Revise the `Router` plugin API (proposal [070](./070-routing-api.md)) so that a request on a
broker-bound connection is, by default, forwarded to the broker that endpoint already represents,
and a router declares only the API keys it needs to **intercept**. Replaces `staticRoutes()`.

Addresses the gaps raised in
[kroxylicious#4177](https://github.com/kroxylicious/kroxylicious/issues/4177).

## Current situation

Proposal [070](./070-routing-api.md) introduced the `Router` plugin with `staticRoutes()`:

```java
interface Router {
CompletionStage<RouterResponse> onRequest(short apiVersion, ApiKeys apiKey,
RequestHeaderData header, ApiMessage request, RouterContext context);

default Map<ApiKeys, String> staticRoutes() { return Map.of(); }
}
```

`staticRoutes()` maps `ApiKeys -> route name`; those keys are forwarded as opaque frames to the
named route, bypassing `onRequest()`. Every other key is dynamically routed. In the current
implementation `onRequest()` is not yet wired, so an API key absent from `staticRoutes()` throws.

## Motivation

Three problems with `staticRoutes()`, drawn from
[kroxylicious#4177](https://github.com/kroxylicious/kroxylicious/issues/4177):

1. **The useful default was lost.** Before routing, every broker was a virtual endpoint and traffic
to that endpoint _always_ flowed to the upstream broker it represents (`b0.proxy -> b0.cluster0`,
`b10000.proxy -> b0.cluster1`). `staticRoutes()` makes a router opt _into_ forwarding by listing
API keys, instead of inheriting that default.

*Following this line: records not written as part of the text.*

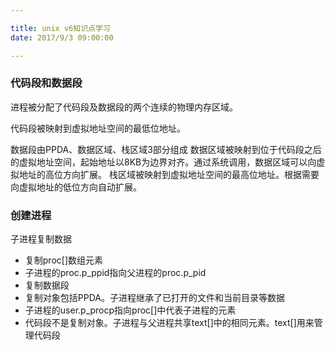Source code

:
 ```yaml
---

title: unix v6知识点学习
date: 2017/9/3 09:00:00

---
```


### 代码段和数据段

进程被分配了代码段及数据段的两个连续的物理内存区域。

代码段被映射到虚拟地址空间的最低位地址。

数据段由PPDA、数据区域、栈区域3部分组成
数据区域被映射到位于代码段之后的虚拟地址空间，起始地址以8KB为边界对齐。通过系统调用，数据区域可以向虚拟地址的高位方向扩展。
栈区域被映射到虚拟地址空间的最高位地址。根据需要向虚拟地址的低位方向自动扩展。

### 创建进程

子进程复制数据
* 复制proc[]数组元素
 * 子进程的proc.p_ppid指向父进程的proc.p_pid
* 复制数据段
 * 复制对象包括PPDA。子进程继承了已打开的文件和当前目录等数据
 * 子进程的user.p_procp指向proc[]中代表子进程的元素
 * 代码段不是复制对象。子进程与父进程共享text[]中的相同元素。text[]用来管理代码段


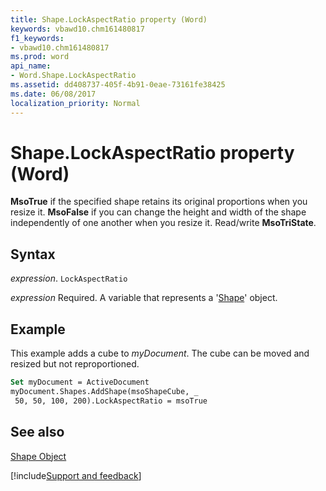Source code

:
 ```yaml
---
title: Shape.LockAspectRatio property (Word)
keywords: vbawd10.chm161480817
f1_keywords:
- vbawd10.chm161480817
ms.prod: word
api_name:
- Word.Shape.LockAspectRatio
ms.assetid: dd408737-405f-4b91-0eae-73161fe38425
ms.date: 06/08/2017
localization_priority: Normal
---
```



# Shape.LockAspectRatio property (Word)

 **MsoTrue** if the specified shape retains its original proportions when you resize it. **MsoFalse** if you can change the height and width of the shape independently of one another when you resize it. Read/write **MsoTriState**.


## Syntax

_expression_. `LockAspectRatio`

_expression_ Required. A variable that represents a '[Shape](Word.Shape.md)' object.


## Example

This example adds a cube to _myDocument_. The cube can be moved and resized but not reproportioned.


```vb
Set myDocument = ActiveDocument 
myDocument.Shapes.AddShape(msoShapeCube, _ 
 50, 50, 100, 200).LockAspectRatio = msoTrue
```


## See also


[Shape Object](Word.Shape.md)

[!include[Support and feedback](~/includes/feedback-boilerplate.md)]
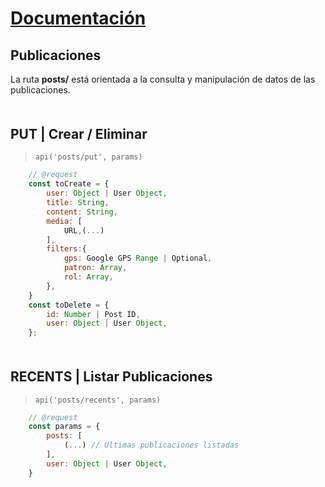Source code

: # [Documentación](./README.md)

## Publicaciones
La ruta **posts/** está orientada a la consulta y manipulación de datos de las publicaciones.

<div style="margin-top:50px;" />

## PUT | Crear / Eliminar
> `api('posts/put', params)`
```javascript
    // @request
    const toCreate = {
        user: Object | User Object,
        title: String,
        content: String,
        media: [
            URL,(...)
        ],
        filters:{
            gps: Google GPS Range | Optional,
            patron: Array,
            rol: Array,
        },
    }
    const toDelete = {
        id: Number | Post ID,
        user: Object | User Object,
    };
```
<div style="margin-top:50px;" />

## RECENTS | Listar Publicaciones
> `api('posts/recents', params)`
```javascript
    // @request
    const params = {
        posts: [
            (...) // Ultimas publicaciones listadas
        ],
        user: Object | User Object,
    }
```
<div style="margin-top:50px;" />
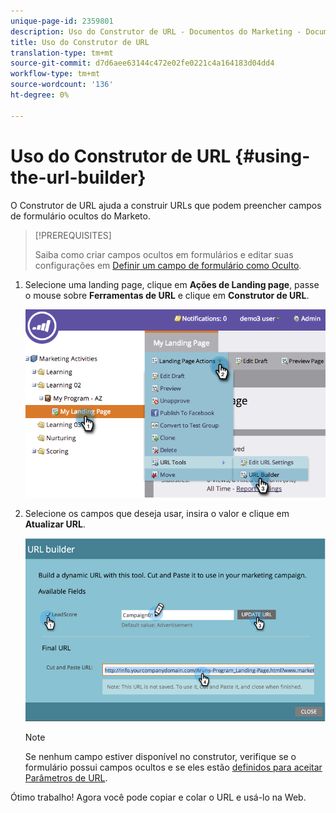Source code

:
 ```yaml
---
unique-page-id: 2359801
description: Uso do Construtor de URL - Documentos do Marketing - Documentação do produto
title: Uso do Construtor de URL
translation-type: tm+mt
source-git-commit: d7d6aee63144c472e02fe0221c4a164183d04dd4
workflow-type: tm+mt
source-wordcount: '136'
ht-degree: 0%

---
```



# Uso do Construtor de URL {#using-the-url-builder}

O Construtor de URL ajuda a construir URLs que podem preencher campos de formulário ocultos do Marketo.

>[!PREREQUISITES]
>
>Saiba como criar campos ocultos em formulários e editar suas configurações em [Definir um campo de formulário como Oculto](../../../../product-docs/demand-generation/forms/form-fields/set-a-form-field-as-hidden.md).

1. Selecione uma landing page, clique em **Ações de Landing page**, passe o mouse sobre **Ferramentas de URL** e clique em **Construtor de URL**.

   ![](assets/image2014-9-18-13-3a5-3a19.png)

1. Selecione os campos que deseja usar, insira o valor e clique em **Atualizar URL**.

   ![](assets/image2014-9-18-13-3a5-3a28.png)

   >[!NOTE]
   >
   >Se nenhum campo estiver disponível no construtor, verifique se o formulário possui campos ocultos e se eles estão [definidos para aceitar Parâmetros de URL](http://docs.marketo.com/display/DOCS/Set+a+Hidden+Form+Field+Value#SetaHiddenFormFieldValue-URLParameter).

Ótimo trabalho! Agora você pode copiar e colar o URL e usá-lo na Web.
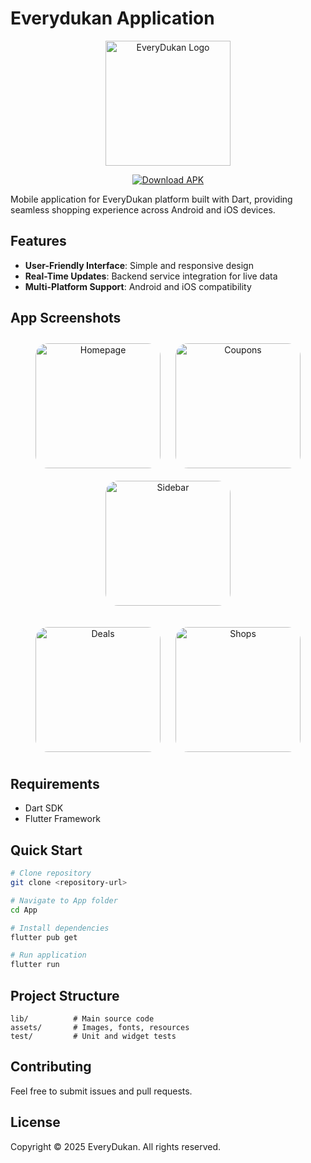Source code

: # Everydukan Application

<p align="center">
  <img src="https://firebasestorage.googleapis.com/v0/b/ihh-player.appspot.com/o/unnamed.webp?alt=media&token=0cbc1595-cb67-4f71-a371-7fb9e2e61cb4" alt="EveryDukan Logo" width="200"/>
</p>

<div align="center">
  <a href="https://drive.google.com/file/d/1e9s2w5zVS9Xy9sWk5kPYthn86qFqpdF3/view?usp=sharing">
    <img src="https://img.shields.io/badge/Download-APK-green?style=for-the-badge&logo=android" alt="Download APK"/>
  </a>
</div>

Mobile application for EveryDukan platform built with Dart, providing seamless shopping experience across Android and iOS devices.

## Features

- **User-Friendly Interface**: Simple and responsive design
- **Real-Time Updates**: Backend service integration for live data
- **Multi-Platform Support**: Android and iOS compatibility

## App Screenshots

<p align="center">
  <img src="https://firebasestorage.googleapis.com/v0/b/ihh-player.appspot.com/o/WhatsApp%20Image%202025-01-26%20at%2012.14.38%20(1).jpeg?alt=media&token=4d16ea23-eb07-4a8e-ad87-36f7f865613a" alt="Homepage" width="200" style="border-radius: 20px; margin: 10px;"/>
  <img src="https://firebasestorage.googleapis.com/v0/b/ihh-player.appspot.com/o/WhatsApp%20Image%202025-01-26%20at%2012.14.38.jpeg?alt=media&token=6bcd2c63-0443-410b-9aeb-57eee6a07b8a" alt="Coupons" width="200" style="border-radius: 20px; margin: 10px;"/>
  <img src="https://firebasestorage.googleapis.com/v0/b/ihh-player.appspot.com/o/WhatsApp%20Image%202025-01-26%20at%2012.14.39%20(1).jpeg?alt=media&token=d28401d1-98ae-4840-9989-c899f13774a0" alt="Sidebar" width="200" style="border-radius: 20px; margin: 10px;"/>
</p>

<p align="center">
  <img src="https://firebasestorage.googleapis.com/v0/b/ihh-player.appspot.com/o/WhatsApp%20Image%202025-01-26%20at%2012.14.39.jpeg?alt=media&token=89b01c48-a574-4b58-a68f-16876367d691" alt="Deals" width="200" style="border-radius: 20px; margin: 10px;"/>
  <img src="https://firebasestorage.googleapis.com/v0/b/ihh-player.appspot.com/o/WhatsApp%20Image%202025-01-26%20at%2012.14.40.jpeg?alt=media&token=58607707-9845-4bd0-8682-267247fc9dad" alt="Shops" width="200" style="border-radius: 20px; margin: 10px;"/>
</p>

## Requirements

- Dart SDK
- Flutter Framework

## Quick Start

```bash
# Clone repository
git clone <repository-url>

# Navigate to App folder
cd App

# Install dependencies
flutter pub get

# Run application
flutter run
```

## Project Structure

```
lib/          # Main source code
assets/       # Images, fonts, resources
test/         # Unit and widget tests
```

## Contributing

Feel free to submit issues and pull requests.

## License

Copyright © 2025 EveryDukan. All rights reserved.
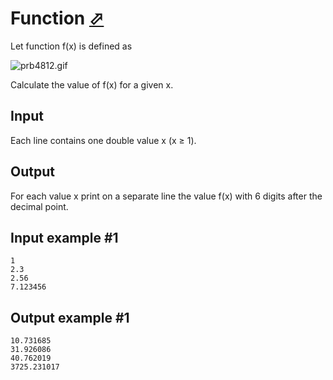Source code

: # Function [⬀](https://www.e-olymp.com/en/problems/4812)
Let function f(x) is defined as

![prb4812.gif](77b1814b6c20c9aaf2ad845222e18752.gif)

Calculate the value of f(x) for a given x.

## Input
Each line contains one double value x (x ≥ 1).

## Output
For each value x print on a separate line the value f(x) with 6 digits after the decimal point.

## Input example #1
```
1
2.3
2.56
7.123456
```

## Output example #1
```
10.731685
31.926086
40.762019
3725.231017
```
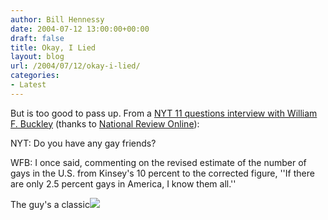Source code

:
 ```yaml
---
author: Bill Hennessy
date: 2004-07-12 13:00:00+00:00
draft: false
title: Okay, I Lied
layout: blog
url: /2004/07/12/okay-i-lied/
categories:
- Latest
---
```


But is too good to pass up.  From a [NYT 11 questions interview with William F. Buckley](https://www.nytimes.com/2004/07/11/magazine/11QUESTIONS.html) (thanks to [National Review Online](https://www.nationalreview.com/thecorner/corner.asp)):  
  
NYT:  Do you have any gay friends?  
  
WFB:  I once said, commenting on the revised estimate of the number of gays in the U.S. from Kinsey's 10 percent to the corrected figure, ''If there are only 2.5 percent gays in America, I know them all.''   
  
The guy's a classic![](https://blog.billhennessy.com/aggbug.aspx?PostID=693)

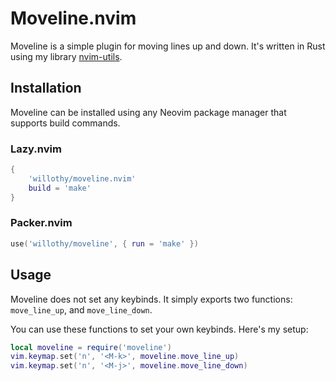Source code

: # Moveline.nvim

Moveline is a simple plugin for moving lines up and down. It's written in Rust using my library [nvim-utils](https://github.com/willothy/nvim-utils).

## Installation

Moveline can be installed using any Neovim package manager that supports build commands.

### Lazy.nvim

```lua
{
    'willothy/moveline.nvim'
    build = 'make'
}
```

### Packer.nvim

```lua
use('willothy/moveline', { run = 'make' })
```

## Usage

Moveline does not set any keybinds. It simply exports two functions: `move_line_up`, and `move_line_down`.

You can use these functions to set your own keybinds. Here's my setup:

```lua
local moveline = require('moveline')
vim.keymap.set('n', '<M-k>', moveline.move_line_up)
vim.keymap.set('n', '<M-j>', moveline.move_line_down)
```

2. **Scope mismatch.** `staticRoutes()` is a fixed `ApiKeys -> route name` map, but `Router`
instances are per-connection. A route name cannot express "forward to the broker _this connection_
represents" — that target (`virtualNode()`) is only known per connection.

3. **No router can populate the map usefully.** For a pass-through router it means enumerating ~80
keys; for client-id, subject, or topic routers it is empty or near-empty, because nothing can be
pinned to a route purely by API key. The map either lists everything (bad DX) or returns `{}`.

## Proposal

Invert the model: the runtime forwards a bound connection's traffic to its assigned broker by
default; a router declares only what it must **intercept**.

### Route binding is established when the connection is created

A connection reaches the proxy on a specific endpoint — a bootstrap endpoint, or a broker endpoint
for one `(route, broker)`. The runtime binds the connection to that route and builds its upstream
filter chain at connection-creation time, exactly as the non-router proxy already builds a
per-connection pipeline. Two consequences:

* A bound (broker-endpoint) connection's forward target is unambiguous: it already knows its
`(route, broker)` and filter chain, so `intercepts == false` simply forwards there — no per-request
route recovery.
* This does **not** require one route per cluster. Two routes fronting the same cluster are two
distinct endpoints; a connection's route is fixed by the endpoint it arrived on, not by decoding
the request. The only thing out of scope is a single endpoint representing *several* routes at once
(070's shared node-id mapping, opt-in via `RouterFactoryContext.allowSharedClusterTargets()`),
which would require per-request decomposition.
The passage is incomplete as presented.